Roger a toussé deux fois. Il a hésité un peu et puis, d’un coup, il a dit que j’attendais un enfant de lui et qu’il voulait m’épouser.
Tout d’abord Léandre n’a rien dit. Il n’a pas fait un geste. Ce silence de quelques secondes m’a paru terriblement long. Deux fois j’ai regardé la porte. J’avais peur de voir entrer Marie.
Enfin, Brassac a dit très bas, comme pour lui seul :
— Ben alors… Ben alors…
Puis il s’est levé brusquement. Il est venu jusque vers moi. Il m’a empoignée par les deux épaules ; j’ai compris qu’il essayait de voir mon visage dans le restant du jour. Il a dit, exactement comme Roger :
— Tu es sûre ? Tu es bien sûre ?
J’ai fait oui de la tête. J’avais la gorge sèche.
Alors Léandre a bégayé :
— Un… petit… Un, un petit.
Il m’a lâchée pour courir jusqu’à la porte qu’il a ouverte toute grande. Du seuil, sans sortir, il s’est mis à crier :
— Oh ! Marie. Oh ! Marie… Écoute un peu !

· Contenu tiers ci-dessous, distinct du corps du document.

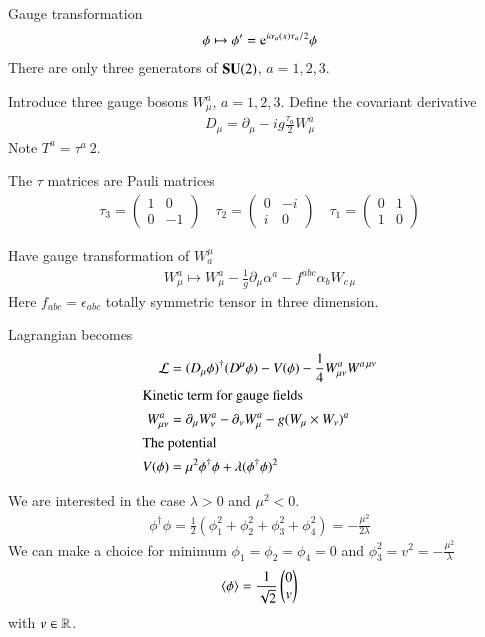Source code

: Gauge transformation
\begin{align}
   \phi \mapsto \phi'=\mathrm{e}^{i\alpha_a(x) \tau_a / 2} \phi
\end{align}
There are only three generators of $\mathbf{SU}(2)$, $a=1,2,3$.

Introduce three gauge bosons $W_\mu^a$, $a=1,2,3$. Define the covariant derivative
\begin{align}
   D_\mu = \partial_\mu - ig \frac{\tau_a}{2} W_\mu^a
\end{align}
Note $T^a = {\tau^a} \ {2}$.

The $\tau$ matrices are Pauli matrices
\begin{align}
   \tau_3 = \begin{pmatrix} 1 & 0 \\ 0 & -1\end{pmatrix}   \quad 
   \tau_2 = \begin{pmatrix} 0 & -i \\ i & 0\end{pmatrix} \quad
   \tau_1  = \begin{pmatrix} 0 & 1 \\ 1 & 0\end{pmatrix} 
\end{align}

Have gauge transformation of $W_a^\mu$
\begin{align}
W_\mu^a \mapsto W_\mu^a - \frac{1}{g} \partial_\mu \alpha^a - f^{abc} \alpha_b W_{c \,\mu} 
\end{align}
Here $f_{abc} = \epsilon_{abc}$ totally symmetric tensor in three dimension.

Lagrangian becomes
\begin{align}
   \mathcal{L} &= (D_\mu \phi)^\dagger (D^\mu \phi) - V(\phi) - \frac{1}{4} W_{\mu\nu}^a W^{a \, \mu\nu} \\
   \shortintertext{Kinetic term for gauge fields}
   W_{\mu\nu}^a &= \partial_\mu W_\nu^a - \partial_\nu W_\mu^a - g (W_\mu \times W_\nu)^a \\
   \shortintertext{The potential}
   V(\phi) &= \mu^2 \phi^\dagger \phi + \lambda (\phi^\dagger \phi)^2
\end{align}

We are interested in the case $\lambda > 0$ and $\mu^2 < 0$.
\begin{align*}
   \phi^\dagger \phi = \frac{1}{2} \left( \phi_1^2 + \phi_2^2 + \phi_3^2 + \phi_4^2 \right) = - \frac{\mu^2}{2\lambda}
\end{align*}
We can make a choice for minimum $\phi_1 = \phi_2 = \phi_4 = 0$ and $\phi_3^2 = v^2 = - \frac{\mu^2}{\lambda}$ 
\begin{align}
   \expval{\phi} = \frac{1}{\sqrt{2}} \begin{pmatrix} 0 \\ v\end{pmatrix}
\end{align}
with $v \in \mathbb{R}$.

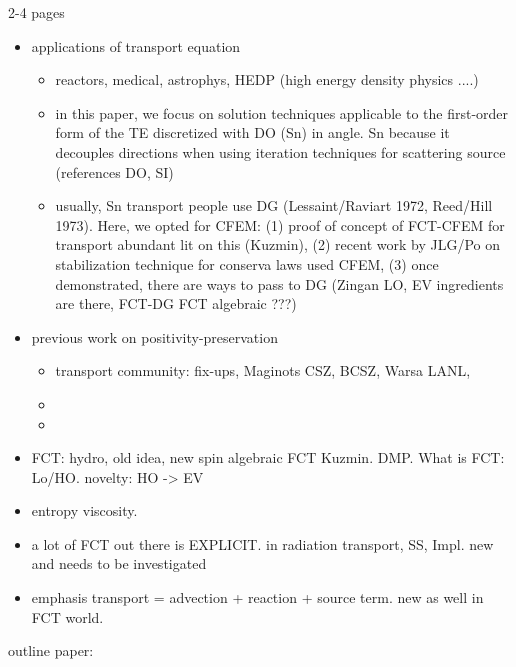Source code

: 2-4 pages
\begin{itemize}
\item applications of transport equation
\begin{itemize}
\item reactors, medical, astrophys, HEDP (high energy density physics ....)
\item  in this paper, we focus on solution techniques applicable to the first-order form of the TE discretized with DO (Sn) in angle. Sn because it decouples directions when using iteration techniques for scattering source (references DO, SI)
\item usually, Sn transport people use DG (Lessaint/Raviart 1972, Reed/Hill 1973). Here, we opted for CFEM: (1) proof of concept of FCT-CFEM for transport abundant lit on this (Kuzmin), (2) recent work by JLG/Po on stabilization technique for conserva laws used CFEM, (3) once demonstrated, there are ways to pass to DG (Zingan LO, EV ingredients are there, FCT-DG  FCT algebraic ???)
\end{itemize}

\item previous work on positivity-preservation
\begin{itemize}
\item transport community: fix-ups, Maginots CSZ, BCSZ, Warsa LANL, 
\item 
\item 
\end{itemize}
\item FCT: hydro, old idea, new spin algebraic FCT Kuzmin. DMP. What is FCT: Lo/HO. novelty: HO -> EV
\item entropy viscosity.
\item a lot of FCT out there is EXPLICIT. in radiation transport, SS, Impl. new and needs to be investigated
\item emphasis transport = advection + reaction + source term. new as well in FCT world.
\end{itemize}

outline paper:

J’ai entendu les sabots de Marie de l’autre côté de la cour. Aussitôt Brassac a crié :
— Marie ! Un petit. On va avoir un petit !
Là, il avait sa voix de théâtre avec son accent du Midi un peu forcé.
Roger était debout à côté de moi. Cette fois, il faisait presque noir.
Marie est venue en sabotant plus vite que jamais. Comme elle arrivait, Léandre a tourné le bouton. La lumière m’a fait un peu mal. Ils sont entrés tous les deux et j’ai à peine eu le temps de m’essuyer les yeux pour ne pas qu’ils voient que je pleurais.